Alors que la Turquie étend progressivement son influence au niveau régional et mondial, Emile Bouvier estime que l’Afrique est devenue pour elle un domaine d’intérêt majeur. L’importance du continent africain s’accroît en effet en raison de ses vastes ressources inexploitées (au Soudan, 90% des réserves pétrolières restent inexploitées par exemple), de sa démographie croissante (si l’Afrique représentait 10% de la population mondiale en 1960, elle devrait en représenter 28% en 2050 ), de son urbanisation rapide (l’Afrique a le taux d’urbanisation le plus élevé du monde ) et du développement de sa classe moyenne (qui a triplé en trente ans ). Riche en matières premières et garante d’un marché prometteur, de plus en plus distante à l’égard de ses anciennes puissances coloniales et à la recherche de partenaires alternatifs, l’Afrique est devenue rapidement un centre d’intérêt naturel – et réciproque – pour la Turquie.

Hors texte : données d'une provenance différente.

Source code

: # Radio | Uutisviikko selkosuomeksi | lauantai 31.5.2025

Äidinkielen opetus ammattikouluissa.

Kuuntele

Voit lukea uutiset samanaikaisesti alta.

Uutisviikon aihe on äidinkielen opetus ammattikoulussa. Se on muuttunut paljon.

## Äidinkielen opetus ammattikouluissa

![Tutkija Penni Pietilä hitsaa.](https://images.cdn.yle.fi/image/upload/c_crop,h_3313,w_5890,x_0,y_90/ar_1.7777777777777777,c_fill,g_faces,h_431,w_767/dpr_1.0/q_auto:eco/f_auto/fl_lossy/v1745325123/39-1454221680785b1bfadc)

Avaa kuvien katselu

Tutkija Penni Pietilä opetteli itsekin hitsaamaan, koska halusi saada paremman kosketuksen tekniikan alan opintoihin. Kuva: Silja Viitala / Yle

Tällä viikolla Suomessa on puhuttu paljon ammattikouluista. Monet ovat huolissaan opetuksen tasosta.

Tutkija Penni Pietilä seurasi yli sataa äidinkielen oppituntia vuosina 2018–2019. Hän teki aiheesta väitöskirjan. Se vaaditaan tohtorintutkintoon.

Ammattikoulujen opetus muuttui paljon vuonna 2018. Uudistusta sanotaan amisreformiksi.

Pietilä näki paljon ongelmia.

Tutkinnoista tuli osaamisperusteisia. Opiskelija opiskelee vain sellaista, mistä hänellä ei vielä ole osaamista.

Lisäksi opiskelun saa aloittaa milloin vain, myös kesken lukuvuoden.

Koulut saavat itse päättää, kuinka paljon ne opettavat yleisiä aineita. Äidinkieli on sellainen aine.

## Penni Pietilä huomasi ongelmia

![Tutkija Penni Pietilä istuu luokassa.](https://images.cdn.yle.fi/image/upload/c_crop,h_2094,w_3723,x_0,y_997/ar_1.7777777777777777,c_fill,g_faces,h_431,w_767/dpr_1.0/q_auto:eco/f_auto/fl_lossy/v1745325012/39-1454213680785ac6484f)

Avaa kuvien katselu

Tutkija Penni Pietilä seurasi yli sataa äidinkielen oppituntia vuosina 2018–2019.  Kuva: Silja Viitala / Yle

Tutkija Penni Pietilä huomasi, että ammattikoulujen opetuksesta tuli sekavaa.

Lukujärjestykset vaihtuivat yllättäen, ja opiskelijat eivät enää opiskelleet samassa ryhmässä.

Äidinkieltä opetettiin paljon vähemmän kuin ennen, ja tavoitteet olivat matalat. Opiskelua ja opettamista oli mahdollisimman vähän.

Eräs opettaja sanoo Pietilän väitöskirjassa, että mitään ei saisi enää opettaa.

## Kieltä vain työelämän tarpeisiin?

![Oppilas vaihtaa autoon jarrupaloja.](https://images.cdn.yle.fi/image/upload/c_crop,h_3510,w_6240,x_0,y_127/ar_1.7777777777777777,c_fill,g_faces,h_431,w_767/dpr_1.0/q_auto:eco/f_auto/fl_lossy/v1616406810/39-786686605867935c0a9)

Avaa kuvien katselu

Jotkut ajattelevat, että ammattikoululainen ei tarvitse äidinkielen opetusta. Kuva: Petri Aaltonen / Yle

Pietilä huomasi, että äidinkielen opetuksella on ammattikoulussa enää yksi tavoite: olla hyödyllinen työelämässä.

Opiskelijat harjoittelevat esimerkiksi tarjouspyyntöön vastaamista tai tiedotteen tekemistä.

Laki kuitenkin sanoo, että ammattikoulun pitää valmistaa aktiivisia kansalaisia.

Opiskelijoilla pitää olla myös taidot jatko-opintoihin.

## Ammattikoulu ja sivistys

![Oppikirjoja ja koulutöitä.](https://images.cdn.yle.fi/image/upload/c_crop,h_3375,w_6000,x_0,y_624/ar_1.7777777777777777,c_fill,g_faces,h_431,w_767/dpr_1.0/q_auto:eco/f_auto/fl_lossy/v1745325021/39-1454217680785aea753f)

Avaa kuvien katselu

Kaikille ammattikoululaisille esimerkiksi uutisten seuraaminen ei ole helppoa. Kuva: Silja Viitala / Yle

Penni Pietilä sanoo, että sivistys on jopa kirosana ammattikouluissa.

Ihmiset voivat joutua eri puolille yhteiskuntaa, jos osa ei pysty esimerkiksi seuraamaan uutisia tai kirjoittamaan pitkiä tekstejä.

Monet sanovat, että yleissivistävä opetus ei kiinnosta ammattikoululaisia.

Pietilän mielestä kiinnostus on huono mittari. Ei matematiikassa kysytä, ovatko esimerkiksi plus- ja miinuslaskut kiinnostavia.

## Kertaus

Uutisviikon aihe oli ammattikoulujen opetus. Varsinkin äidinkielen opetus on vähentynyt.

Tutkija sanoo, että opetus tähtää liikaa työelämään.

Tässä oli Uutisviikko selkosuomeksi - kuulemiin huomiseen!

L’intention d’Ankara de développer significativement sa présence en Afrique est énoncée pour la première fois par le ministre turc des Affaires étrangères İsmail Cem, qui rend public son « Plan d’action pour l’Afrique » en 1998. Dans ce document, la Turquie se fixe des axes d’efforts devant permettre de développer ses futurs liens politiques, économiques et culturels avec les pays africains. Elle formule ainsi certaines recommandations politiques qui deviendront des lignes directrices dans les années à venir. Si ce document définit le plan d’action de la Turquie à l’égard du continent africain, il faudra attendre 2005, déclarée « Année de l’Afrique » par les autorités turques, pour que s’initie progressivement la courbe exponentielle de l’investissement diplomatique turc sur le continent africain. En effet, avant 2005, les relations de la Turquie avec l’Afrique se limitaient principalement aux États d’Afrique du Nord, avec lesquels Ankara partage une histoire commune, celle de l’Empire ottoman, et une religion partagée, l’islam.
Depuis, les relations turco-africaines se sont généralisées à l’ensemble du continent et sont désormais institutionnalisées de nombreuses manières ; la Turquie a par exemple acquis le statut d’observatrice au sein de l’Union africaine en 2005 avant d’obtenir celui de partenaire stratégique de la même organisation en 2008. La même année, elle organisait à Istanbul son premier sommet Turquie-Afrique, renouvelé en 2014 à Malabo, en Guinée équatoriale, puis de nouveau à Istanbul en 2021. En plus des discussions consacrées aux différentes pistes de développement des relations entre Ankara et les différents pays africains – dont 39 d’entre eux avaient envoyé des représentants en 2021 sur les 55 pays composant l’Afrique – , ce sommet a été l’occasion de nombreuses rencontres bilatérales concomittantes, aboutissant régulièrement en la signature de traités ou d’accords commerciaux.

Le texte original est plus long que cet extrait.